One of the issues we confront with new clients is the difficulty in getting information from one segment or division of your business to another. Data “silos” are extremely common, with unnecessary or unhelpful barriers between groups creating the kind of friction that diminishes your ability to achieve goals. That can mean difficulty in getting your Malaysian warehouse to share information with your call center in Nashville or still not being able to get Kevin from sales to give you the PowerPoint he’s been “almost finished with” for about four weeks.
This problem is almost always institutional, rather than technological. What I mean is that it’s not terribly difficult to identify platforms that allow for meaningful collaborating and sharing of information across groups. Frankly, even if you don’t invest in a single, cross-departmental platform, focusing on interoperability and communication can accomplish the same ends: limiting siloing of information and unlocking the potential of multiple data use-cases for all groups in your business. It’s the people who make it difficult, and not usually the data.
Why? Any number of reasons, but there are a few standard-issue responses that one encounters the most frequently. You’ve probably heard, or said, one of the following excuse types:
- Newton’s Second Law – “This is the way we’ve always done things, changing things now would require an enormous amount of time and energy.”
- The Wreck of the Edmund Fitzgerald – “Our situation is the result of unique environmental factors that could not have been foreseen, but which now cannot be changed.”
- The “This is Fine” Dog – “We already have GChat and Slack, we’re already communicating well.”
- The Debbie Downer – “I heard about a company that tried to implement these kinds of changes and they were bankrupt in six weeks.”
How do you combat these thought processes? The best demonstration of why data fiefdoms are a bad idea is showing teams how data sharing is a good one. We provide a good example of this in Data Leverage, referring to an interview Steve Yegge gave about his time at Amazon. Amazon’s meteoric rise from simple bookseller to the world’s general store is impressive, to be sure, but it wasn’t driven by deciding to sell batteries and milk rather than just paperbacks. In fact, it’s Amazon Web Services that truly propelled Amazon’s growth, and the reason for that is the internal data-sharing protocols Bezos established (and by “established” we mean “ordained from on high.”)

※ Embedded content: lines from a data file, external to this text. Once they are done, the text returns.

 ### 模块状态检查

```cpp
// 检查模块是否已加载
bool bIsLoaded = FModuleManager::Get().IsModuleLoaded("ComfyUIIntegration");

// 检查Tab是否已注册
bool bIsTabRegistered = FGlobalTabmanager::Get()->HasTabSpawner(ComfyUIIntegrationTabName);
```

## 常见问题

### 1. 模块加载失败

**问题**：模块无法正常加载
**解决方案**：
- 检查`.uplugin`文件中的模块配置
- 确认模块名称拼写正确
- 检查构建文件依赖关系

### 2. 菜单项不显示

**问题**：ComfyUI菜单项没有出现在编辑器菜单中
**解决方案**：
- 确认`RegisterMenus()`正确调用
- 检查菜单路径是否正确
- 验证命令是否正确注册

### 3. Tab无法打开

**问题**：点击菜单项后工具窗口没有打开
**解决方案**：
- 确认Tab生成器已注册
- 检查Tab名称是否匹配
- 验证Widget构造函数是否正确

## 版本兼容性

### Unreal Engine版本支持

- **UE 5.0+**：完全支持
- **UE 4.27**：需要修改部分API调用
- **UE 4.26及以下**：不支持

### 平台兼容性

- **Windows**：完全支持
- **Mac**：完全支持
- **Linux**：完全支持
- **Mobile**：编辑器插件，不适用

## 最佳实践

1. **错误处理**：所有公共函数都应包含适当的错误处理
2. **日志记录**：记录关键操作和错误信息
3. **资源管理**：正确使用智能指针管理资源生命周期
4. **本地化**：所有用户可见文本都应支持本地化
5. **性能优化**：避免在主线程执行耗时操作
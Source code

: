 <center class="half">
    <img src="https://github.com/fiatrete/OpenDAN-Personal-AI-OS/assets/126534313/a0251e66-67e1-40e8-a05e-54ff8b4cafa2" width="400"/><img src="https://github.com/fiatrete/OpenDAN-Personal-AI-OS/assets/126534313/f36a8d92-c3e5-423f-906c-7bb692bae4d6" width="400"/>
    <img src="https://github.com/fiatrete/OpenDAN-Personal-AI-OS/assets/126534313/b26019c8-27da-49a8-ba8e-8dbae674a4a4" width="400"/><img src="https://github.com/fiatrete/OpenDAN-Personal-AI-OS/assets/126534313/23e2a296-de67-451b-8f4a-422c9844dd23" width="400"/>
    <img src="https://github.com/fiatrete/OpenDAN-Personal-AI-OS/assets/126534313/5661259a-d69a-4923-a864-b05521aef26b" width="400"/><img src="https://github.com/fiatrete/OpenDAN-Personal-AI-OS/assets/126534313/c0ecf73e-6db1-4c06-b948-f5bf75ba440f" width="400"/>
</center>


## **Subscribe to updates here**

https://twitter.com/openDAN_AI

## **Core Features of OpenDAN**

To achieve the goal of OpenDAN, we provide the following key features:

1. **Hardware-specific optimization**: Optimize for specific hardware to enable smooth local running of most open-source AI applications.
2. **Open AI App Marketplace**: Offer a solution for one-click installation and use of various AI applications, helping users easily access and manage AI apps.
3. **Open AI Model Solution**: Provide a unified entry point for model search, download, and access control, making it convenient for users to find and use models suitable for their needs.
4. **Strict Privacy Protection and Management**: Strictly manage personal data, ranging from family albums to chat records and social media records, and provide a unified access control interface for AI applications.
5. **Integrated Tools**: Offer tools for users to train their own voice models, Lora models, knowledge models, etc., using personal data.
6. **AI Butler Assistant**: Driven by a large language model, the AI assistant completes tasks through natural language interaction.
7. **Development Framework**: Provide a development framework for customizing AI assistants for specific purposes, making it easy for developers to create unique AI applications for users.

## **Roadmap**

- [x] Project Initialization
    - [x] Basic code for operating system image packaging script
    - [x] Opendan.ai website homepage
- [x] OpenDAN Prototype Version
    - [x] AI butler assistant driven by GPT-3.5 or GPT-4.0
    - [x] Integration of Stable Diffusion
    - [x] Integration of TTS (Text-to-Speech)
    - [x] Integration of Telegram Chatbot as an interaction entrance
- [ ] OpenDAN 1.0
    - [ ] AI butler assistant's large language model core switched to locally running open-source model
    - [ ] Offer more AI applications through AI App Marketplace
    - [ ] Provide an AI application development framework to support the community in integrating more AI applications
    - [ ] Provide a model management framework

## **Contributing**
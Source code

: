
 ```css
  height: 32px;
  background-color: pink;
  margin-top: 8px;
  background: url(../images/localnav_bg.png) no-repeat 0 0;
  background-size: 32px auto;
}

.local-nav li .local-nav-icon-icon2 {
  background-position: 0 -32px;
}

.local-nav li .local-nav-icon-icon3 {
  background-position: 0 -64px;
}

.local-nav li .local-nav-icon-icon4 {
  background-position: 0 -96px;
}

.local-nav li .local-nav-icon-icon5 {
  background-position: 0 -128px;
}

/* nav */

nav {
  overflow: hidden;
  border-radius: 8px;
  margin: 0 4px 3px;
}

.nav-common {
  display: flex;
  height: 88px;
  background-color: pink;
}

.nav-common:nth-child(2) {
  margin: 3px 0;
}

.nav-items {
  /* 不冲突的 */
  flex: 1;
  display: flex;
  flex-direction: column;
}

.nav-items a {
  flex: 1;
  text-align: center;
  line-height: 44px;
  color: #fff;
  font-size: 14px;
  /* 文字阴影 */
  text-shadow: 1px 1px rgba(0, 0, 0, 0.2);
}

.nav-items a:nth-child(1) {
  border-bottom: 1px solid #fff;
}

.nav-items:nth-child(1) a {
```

In 2002, Bezos sent a memo to all of the company’s division leaders, and Yegge describes it as follows:
1) All teams will henceforth expose their data and functionality through service interfaces.
2) Teams must communicate with each other through these interfaces.
3) There will be no other form of interprocess communication allowed: no direct linking, no direct reads of another team’s data store, no shared-memory model, no back-doors whatsoever. The only communication allowed is via service interface calls over the network.
4) It doesn’t matter what technology they use. HTTP, Corba, Pubsub, custom protocols — doesn’t matter. Bezos doesn’t care.
5) All service interfaces, without exception, must be designed from the ground up to be externalizable. That is to say, the team must plan and design to be able to expose the interface to developers in the outside world. No exceptions.
6) Anyone who doesn’t do this will be fired.
7) Thank you; have a nice day!
There is, of course, more to Amazon’s growth since 2002, but this email demonstrates a key principle: sharing data internally to make it useable externally will drive growth. Bezos’s point is that time, energy, resources, and ideas founder on the shoals of emails asking Kevin to send you the PowerPoint – if you just had access to the data, it wouldn’t take weeks to get what you need. More importantly, the second-to-last bullet above is what created the ability for data partnerships to drive the value of the business forward. By making all data services and datasets externally available, Bezos and Amazon were setting up their data strategy for the future, which is what all businesses should be doing. Amazon took that operationalized approach to data sharing and turned it into the world’s most profitable platform-as-a-service.
Then again, Bezos did also appear in a Taco Bell commercial around the same time as this memo, which could also account for the explosive growth of the company since then. Your call, really.
We tell our clients that finding ways to share data across groups can be a difficult process, but it often results in better, and more efficient use of datasets and unlocks new opportunities for growth. Even if there isn’t a single platform that will enable all data to flow across groups, making data available across teams is a powerful method for increasing efficiency and removing internal red-tape. And while this is all subject, of course, to the limitations on, and lawful purposes for which personal data can be used, the internal sharing of data will rarely present the same kinds of risks as external sharing or sale. The opportunity is there, don’t waste any more time ignoring it.